Features of Glacial Topography

Glacial Erosion and Deposition Create Distinct Landforms

© Dianne Turgeon

Oct 23, 2009
Snow-filled Cirque in Glacier Bay National Park , USGS
Glaciers leave signs of their presence on the surrounding landscape through erosion and through the sediment deposits they create.

Glaciers are rivers of ice that form through the accumulation of snow over time. They are always on the move, and Earth’s global temperature has experienced many fluctuations throughout its history. For these reasons, glacial environments are in constant flux. Often, it is not the presence of glaciers themselves, but rather the features they create that allow geologists to determine the glacial history of a region.

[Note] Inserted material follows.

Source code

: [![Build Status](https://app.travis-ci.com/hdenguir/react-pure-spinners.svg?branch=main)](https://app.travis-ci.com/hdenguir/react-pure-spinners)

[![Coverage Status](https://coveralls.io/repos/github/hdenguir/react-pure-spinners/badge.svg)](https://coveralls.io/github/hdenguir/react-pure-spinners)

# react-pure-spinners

Distinct glacial topography is formed in two main ways: the erosive action of the glacier as it moves across the landscape and sedimentary deposits that are left behind as the glacier retreats.

Features Formed By Glacier Erosion

In Earth: Portrait of a Planet (W.W. Norton and Company, 2001), Stephen Marshak describes several topographical features created by glacial erosion:

  • Cirque
  • Arête
  • Horn
  • U-shaped valley
  • Hanging valley
  • Fjords
  • Truncated spur
  • Polished bedrock
  • Roche moutonnée.

A cirque is a bowl-shaped depression located on the side of a mountain. Cirques form at the head of a glacier where freezing and thawing over time fractures the underlying rock, which is then incorporated into the glacier. Lakes that form in these depressions are called tarns.

Cirques are related to two other glacial features. An arête is a very narrow ridge of rock that separates two adjacent cirques. A horn is a pointed mountain peak surrounded by several cirques.

Mountain glaciation forms many types of valleys. U-shaped valleys, characterized by their curved bottoms and steep sides, form when glaciers travel through previously existing drainages. Hanging valleys form where tributary glaciers flow into an area’s main, or trunk, glacier. Due to the size and weight of the trunk glacier, the valley it forms is much deeper than that formed by the tributary glacier. When the glaciers recede, the floor of the hanging valley is high above the floor of the trunk glacier valley. Fjords are glacial valleys that have been submerged.

The formation of glacial valleys also leads to the formation of truncated spurs. Spurs are ridges between pre-existing drainage valleys. When glaciers move through a valley, the spur’s tapered end is eroded away, leaving behind a blunted landform, or truncated spur.

Features created during continental glaciation depend on the pre-glacial landscape. In areas that were already flat and low-lying, glaciers grind across the bedrock, leaving distinct polished, striated surfaces. Glacial striations are typified by long gouges, grooves, or scratches where particles embedded in the glacier have ground against the surface of the bedrock. In areas that were hilly prior to glaciation, valleys are deepened and hills are smoothed and rounded by the action of the ice. After the glaciers retreat, hills are elongate in the direction of flow and have an asymmetric shape. These hills are called roche moutonnée.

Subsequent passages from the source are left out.